US secondary sanctions, like those reimposed on Iran in 2018, pressure third-party importing countries to reduce their purchases from the target country over time by a certain amount or risk being cut off from the US financial system.
“The primary goal will be to prevent Russia from simply rerouting oil elsewhere,” said Brian O’Toole, a nonresident senior fellow at the Atlantic Council and a former senior sanctions official at the US Treasury Department.
O’Toole expects the US to “take action that mirrors whatever the EU does and put the might of US sanctions behind the EU actions.”
A Stanford University working group, led by former US Ambassador to Russia Michael McFaul, has urged the Biden administration to compel buyers of Russian energy to make payments into escrow accounts that would be withheld from Moscow until the war ends. US authorities would enforce this mechanism through secondary sanctions.

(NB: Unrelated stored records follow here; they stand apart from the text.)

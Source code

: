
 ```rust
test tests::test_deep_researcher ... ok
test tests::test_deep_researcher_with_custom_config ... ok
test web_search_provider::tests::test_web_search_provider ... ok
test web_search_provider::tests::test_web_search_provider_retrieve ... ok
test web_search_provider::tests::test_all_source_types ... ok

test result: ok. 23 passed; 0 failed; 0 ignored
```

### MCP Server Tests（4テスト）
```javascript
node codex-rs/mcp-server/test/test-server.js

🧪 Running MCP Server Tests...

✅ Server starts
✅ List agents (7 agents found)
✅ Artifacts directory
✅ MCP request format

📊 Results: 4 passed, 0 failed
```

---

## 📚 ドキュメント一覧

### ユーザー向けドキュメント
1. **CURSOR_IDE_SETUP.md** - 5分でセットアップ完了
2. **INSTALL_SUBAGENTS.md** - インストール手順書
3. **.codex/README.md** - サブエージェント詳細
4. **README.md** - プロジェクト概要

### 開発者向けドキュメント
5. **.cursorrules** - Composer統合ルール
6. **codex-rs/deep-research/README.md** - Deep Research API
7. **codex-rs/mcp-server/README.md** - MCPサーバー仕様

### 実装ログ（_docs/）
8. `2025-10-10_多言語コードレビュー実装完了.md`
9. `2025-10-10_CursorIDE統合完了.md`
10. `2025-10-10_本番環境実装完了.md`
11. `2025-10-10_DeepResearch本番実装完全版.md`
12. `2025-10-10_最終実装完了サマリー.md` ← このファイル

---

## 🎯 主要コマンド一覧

Eddie Fishman, an Obama administration sanctions adviser and a member of that working group, said secondary sanctions are not intended to penalize importing countries but rather serve as an incentive to avoid repatriating funds to Russia.

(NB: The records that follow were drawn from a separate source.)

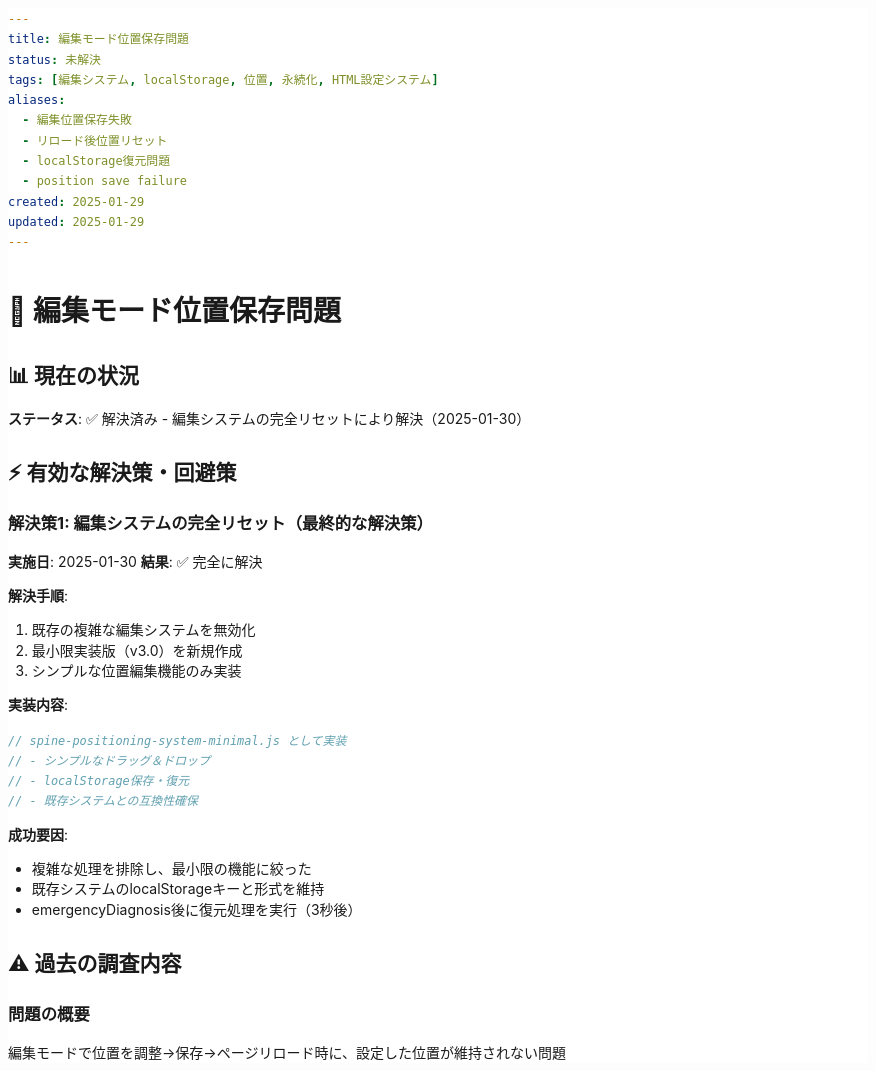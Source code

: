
 ```yaml
---
title: 編集モード位置保存問題
status: 未解決
tags: [編集システム, localStorage, 位置, 永続化, HTML設定システム]
aliases: 
  - 編集位置保存失敗
  - リロード後位置リセット
  - localStorage復元問題
  - position save failure
created: 2025-01-29
updated: 2025-01-29
---
```


# 🔄 編集モード位置保存問題

## 📊 現在の状況
**ステータス**: ✅ 解決済み - 編集システムの完全リセットにより解決（2025-01-30）

## ⚡ 有効な解決策・回避策

### 解決策1: 編集システムの完全リセット（最終的な解決策）



**実施日**: 2025-01-30
**結果**: ✅ 完全に解決

**解決手順**:
1. 既存の複雑な編集システムを無効化
2. 最小限実装版（v3.0）を新規作成
3. シンプルな位置編集機能のみ実装

**実装内容**:
```javascript
// spine-positioning-system-minimal.js として実装
// - シンプルなドラッグ＆ドロップ
// - localStorage保存・復元
// - 既存システムとの互換性確保
```

**成功要因**:
- 複雑な処理を排除し、最小限の機能に絞った
- 既存システムのlocalStorageキーと形式を維持
- emergencyDiagnosis後に復元処理を実行（3秒後）

## ⚠️ 過去の調査内容

### 問題の概要
編集モードで位置を調整→保存→ページリロード時に、設定した位置が維持されない問題

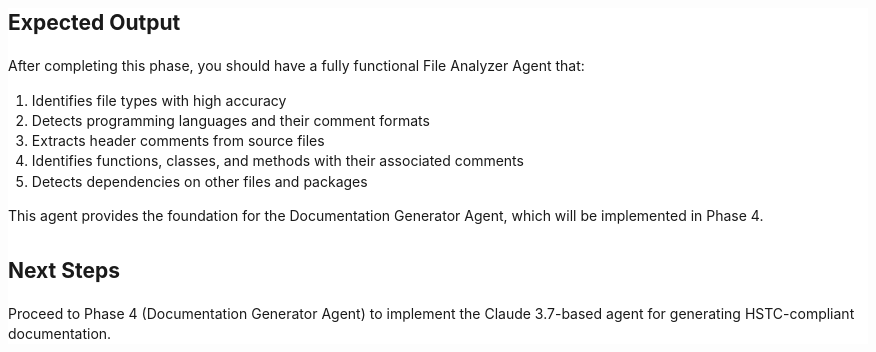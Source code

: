 ## Expected Output

After completing this phase, you should have a fully functional File Analyzer Agent that:

1. Identifies file types with high accuracy
2. Detects programming languages and their comment formats
3. Extracts header comments from source files
4. Identifies functions, classes, and methods with their associated comments
5. Detects dependencies on other files and packages

This agent provides the foundation for the Documentation Generator Agent, which will be implemented in Phase 4.

## Next Steps

Proceed to Phase 4 (Documentation Generator Agent) to implement the Claude 3.7-based agent for generating HSTC-compliant documentation.
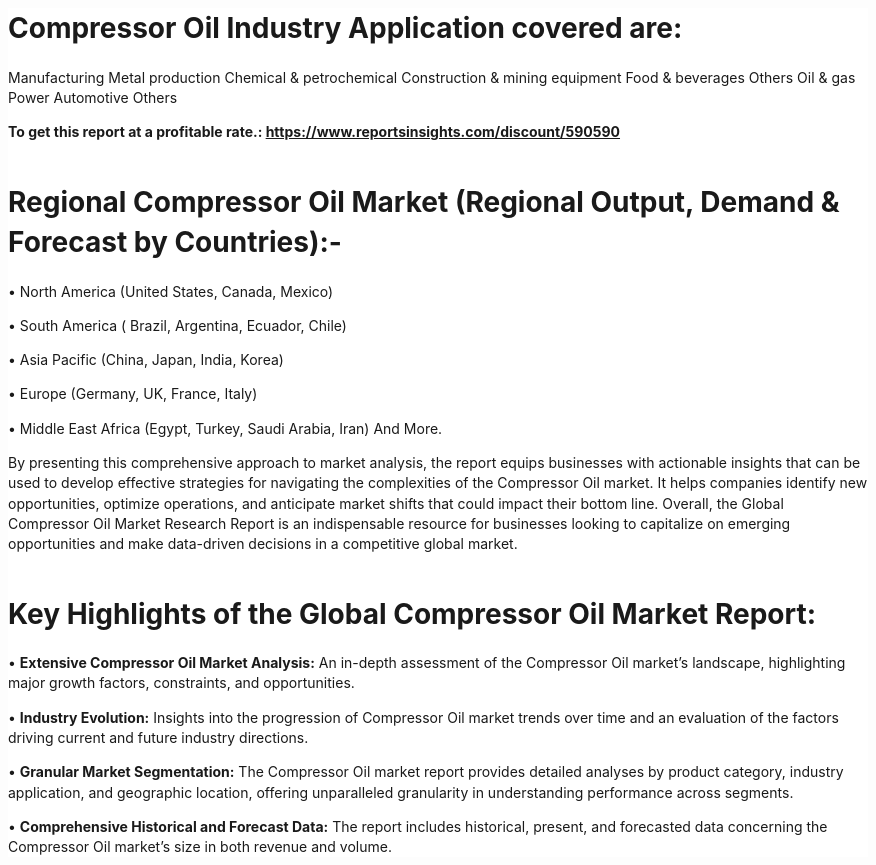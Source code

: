 # <strong>Compressor Oil Industry Application covered are:</strong>

Manufacturing
    Metal production
    Chemical & petrochemical
    Construction & mining equipment
    Food & beverages
    Others
    Oil & gas
    Power
    Automotive
    Others

<strong>To get this report at a profitable rate.: <a href=https://www.reportsinsights.com/discount/590590>https://www.reportsinsights.com/discount/590590</a></strong></font>

# <strong>Regional Compressor Oil Market (Regional Output, Demand &amp; Forecast by Countries):-</strong>

• North America (United States, Canada, Mexico)

• South America ( Brazil, Argentina, Ecuador, Chile)

• Asia Pacific (China, Japan, India, Korea)

• Europe (Germany, UK, France, Italy)

• Middle East Africa (Egypt, Turkey, Saudi Arabia, Iran) And More.

By presenting this comprehensive approach to market analysis, the report equips businesses with actionable insights that can be used to develop effective strategies for navigating the complexities of the Compressor Oil market. It helps companies identify new opportunities, optimize operations, and anticipate market shifts that could impact their bottom line. Overall, the Global Compressor Oil Market Research Report is an indispensable resource for businesses looking to capitalize on emerging opportunities and make data-driven decisions in a competitive global market.

# <strong>Key Highlights of the Global Compressor Oil Market Report:</strong>

• <strong>Extensive Compressor Oil Market Analysis:</strong> An in-depth assessment of the Compressor Oil market’s landscape, highlighting major growth factors, constraints, and opportunities.

• <strong>Industry Evolution:</strong> Insights into the progression of Compressor Oil market trends over time and an evaluation of the factors driving current and future industry directions.

• <strong>Granular Market Segmentation:</strong> The Compressor Oil market report provides detailed analyses by product category, industry application, and geographic location, offering unparalleled granularity in understanding performance across segments.

• <strong>Comprehensive Historical and Forecast Data:</strong> The report includes historical, present, and forecasted data concerning the Compressor Oil market’s size in both revenue and volume.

A Chinese company, for example, could continue buying Russian oil within the constraints set out by the US policy, paying into a Gazprom bank in China, for example, Fishman said. But if the Chinese buyer sent the payment to Russia, they could incur US secondary sanctions.

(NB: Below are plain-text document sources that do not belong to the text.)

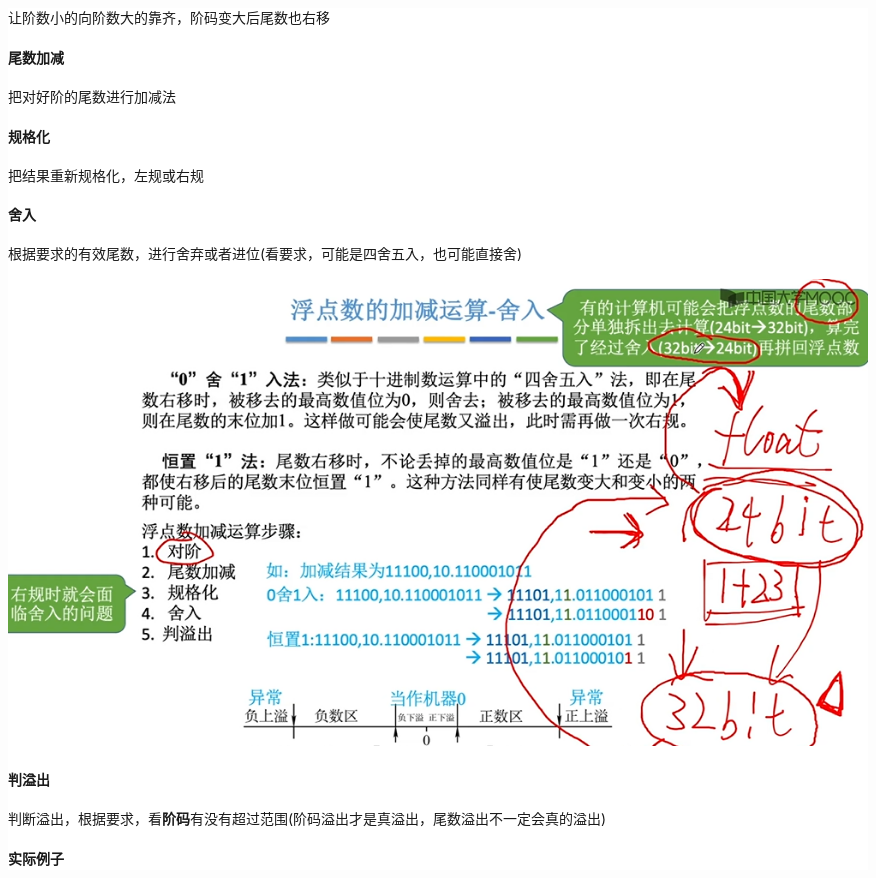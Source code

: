 让阶数小的向阶数大的靠齐，阶码变大后尾数也右移

#### 尾数加减

把对好阶的尾数进行加减法

#### 规格化

把结果重新规格化，左规或右规

#### 舍入

根据要求的有效尾数，进行舍弃或者进位(看要求，可能是四舍五入，也可能直接舍)

![image-20240818113645418](Typara用到的图片/image-20240818113645418.png)

#### 判溢出

判断溢出，根据要求，看**阶码**有没有超过范围(阶码溢出才是真溢出，尾数溢出不一定会真的溢出)

#### 实际例子
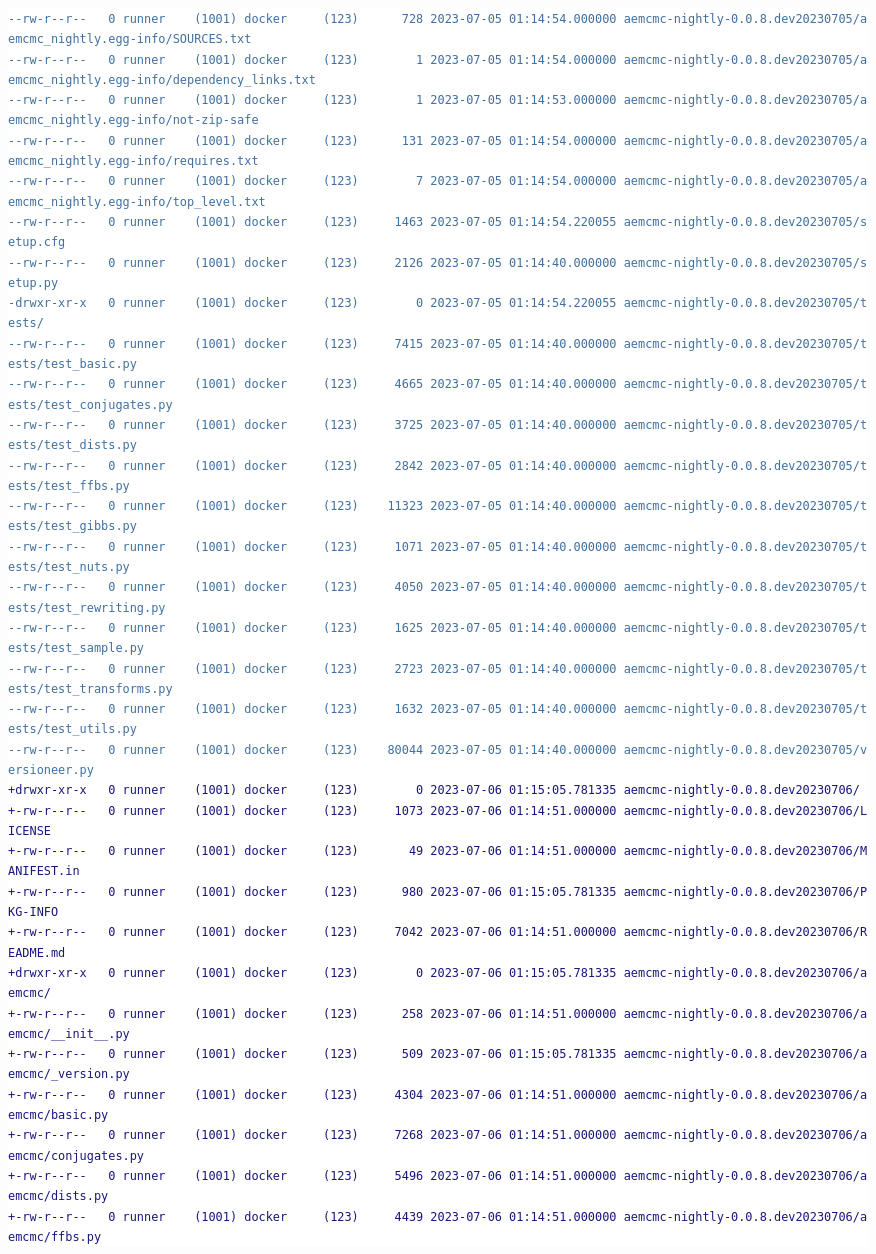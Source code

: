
 ```diff
--rw-r--r--   0 runner    (1001) docker     (123)      728 2023-07-05 01:14:54.000000 aemcmc-nightly-0.0.8.dev20230705/aemcmc_nightly.egg-info/SOURCES.txt
--rw-r--r--   0 runner    (1001) docker     (123)        1 2023-07-05 01:14:54.000000 aemcmc-nightly-0.0.8.dev20230705/aemcmc_nightly.egg-info/dependency_links.txt
--rw-r--r--   0 runner    (1001) docker     (123)        1 2023-07-05 01:14:53.000000 aemcmc-nightly-0.0.8.dev20230705/aemcmc_nightly.egg-info/not-zip-safe
--rw-r--r--   0 runner    (1001) docker     (123)      131 2023-07-05 01:14:54.000000 aemcmc-nightly-0.0.8.dev20230705/aemcmc_nightly.egg-info/requires.txt
--rw-r--r--   0 runner    (1001) docker     (123)        7 2023-07-05 01:14:54.000000 aemcmc-nightly-0.0.8.dev20230705/aemcmc_nightly.egg-info/top_level.txt
--rw-r--r--   0 runner    (1001) docker     (123)     1463 2023-07-05 01:14:54.220055 aemcmc-nightly-0.0.8.dev20230705/setup.cfg
--rw-r--r--   0 runner    (1001) docker     (123)     2126 2023-07-05 01:14:40.000000 aemcmc-nightly-0.0.8.dev20230705/setup.py
-drwxr-xr-x   0 runner    (1001) docker     (123)        0 2023-07-05 01:14:54.220055 aemcmc-nightly-0.0.8.dev20230705/tests/
--rw-r--r--   0 runner    (1001) docker     (123)     7415 2023-07-05 01:14:40.000000 aemcmc-nightly-0.0.8.dev20230705/tests/test_basic.py
--rw-r--r--   0 runner    (1001) docker     (123)     4665 2023-07-05 01:14:40.000000 aemcmc-nightly-0.0.8.dev20230705/tests/test_conjugates.py
--rw-r--r--   0 runner    (1001) docker     (123)     3725 2023-07-05 01:14:40.000000 aemcmc-nightly-0.0.8.dev20230705/tests/test_dists.py
--rw-r--r--   0 runner    (1001) docker     (123)     2842 2023-07-05 01:14:40.000000 aemcmc-nightly-0.0.8.dev20230705/tests/test_ffbs.py
--rw-r--r--   0 runner    (1001) docker     (123)    11323 2023-07-05 01:14:40.000000 aemcmc-nightly-0.0.8.dev20230705/tests/test_gibbs.py
--rw-r--r--   0 runner    (1001) docker     (123)     1071 2023-07-05 01:14:40.000000 aemcmc-nightly-0.0.8.dev20230705/tests/test_nuts.py
--rw-r--r--   0 runner    (1001) docker     (123)     4050 2023-07-05 01:14:40.000000 aemcmc-nightly-0.0.8.dev20230705/tests/test_rewriting.py
--rw-r--r--   0 runner    (1001) docker     (123)     1625 2023-07-05 01:14:40.000000 aemcmc-nightly-0.0.8.dev20230705/tests/test_sample.py
--rw-r--r--   0 runner    (1001) docker     (123)     2723 2023-07-05 01:14:40.000000 aemcmc-nightly-0.0.8.dev20230705/tests/test_transforms.py
--rw-r--r--   0 runner    (1001) docker     (123)     1632 2023-07-05 01:14:40.000000 aemcmc-nightly-0.0.8.dev20230705/tests/test_utils.py
--rw-r--r--   0 runner    (1001) docker     (123)    80044 2023-07-05 01:14:40.000000 aemcmc-nightly-0.0.8.dev20230705/versioneer.py
+drwxr-xr-x   0 runner    (1001) docker     (123)        0 2023-07-06 01:15:05.781335 aemcmc-nightly-0.0.8.dev20230706/
+-rw-r--r--   0 runner    (1001) docker     (123)     1073 2023-07-06 01:14:51.000000 aemcmc-nightly-0.0.8.dev20230706/LICENSE
+-rw-r--r--   0 runner    (1001) docker     (123)       49 2023-07-06 01:14:51.000000 aemcmc-nightly-0.0.8.dev20230706/MANIFEST.in
+-rw-r--r--   0 runner    (1001) docker     (123)      980 2023-07-06 01:15:05.781335 aemcmc-nightly-0.0.8.dev20230706/PKG-INFO
+-rw-r--r--   0 runner    (1001) docker     (123)     7042 2023-07-06 01:14:51.000000 aemcmc-nightly-0.0.8.dev20230706/README.md
+drwxr-xr-x   0 runner    (1001) docker     (123)        0 2023-07-06 01:15:05.781335 aemcmc-nightly-0.0.8.dev20230706/aemcmc/
+-rw-r--r--   0 runner    (1001) docker     (123)      258 2023-07-06 01:14:51.000000 aemcmc-nightly-0.0.8.dev20230706/aemcmc/__init__.py
+-rw-r--r--   0 runner    (1001) docker     (123)      509 2023-07-06 01:15:05.781335 aemcmc-nightly-0.0.8.dev20230706/aemcmc/_version.py
+-rw-r--r--   0 runner    (1001) docker     (123)     4304 2023-07-06 01:14:51.000000 aemcmc-nightly-0.0.8.dev20230706/aemcmc/basic.py
+-rw-r--r--   0 runner    (1001) docker     (123)     7268 2023-07-06 01:14:51.000000 aemcmc-nightly-0.0.8.dev20230706/aemcmc/conjugates.py
+-rw-r--r--   0 runner    (1001) docker     (123)     5496 2023-07-06 01:14:51.000000 aemcmc-nightly-0.0.8.dev20230706/aemcmc/dists.py
+-rw-r--r--   0 runner    (1001) docker     (123)     4439 2023-07-06 01:14:51.000000 aemcmc-nightly-0.0.8.dev20230706/aemcmc/ffbs.py
```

“So the choice that’s posed to these Chinese banks or energy companies who are involved in these transactions is: do you comply with this policy? And if not, you risk losing access to the US financial system,” Fishman said in an interview with the Capitol Crude podcast that will publish May 9.
“Usually, no matter who it is, the choice between the US financial system and the Russian financial system is a pretty easy one to make.”
India, China as triggers
Rachel Ziemba of Ziemba Insights said a US decision to impose secondary sanctions could be triggered by “any signs that India, China and others are stepping up and significantly boosting imports.”
“I don’t think there is yet a consensus on how this should work, nor do I think [the US government] is yet ready to set up a set of escrow accounts,” she said.
Ziemba said secondary sanctions might focus on ensuring reductions in energy flows and capping Russian revenues, while another option would be to allow for purchases as long as buyers did not increase volumes.
“Implementation and enforcement of a complete global oil ban are complicated by tight global supplies and by difficulty cracking down on potential future barter arrangements,” she said. “Of course, even partial bans or sharp reductions would face significant enforcement issues.”
Like China, India’s response to Russia’s shrinking customer base and the lure of steep discounts for its Urals crude exports will be key to any US sanctions enforcement effort.
US President Joe Biden urged Indian Prime Minister Narendra Modi to diversify the country’s oil imports away from Russia during a virtual meeting April 11 but did not appear to lean heavily on him for specific reductions or timelines.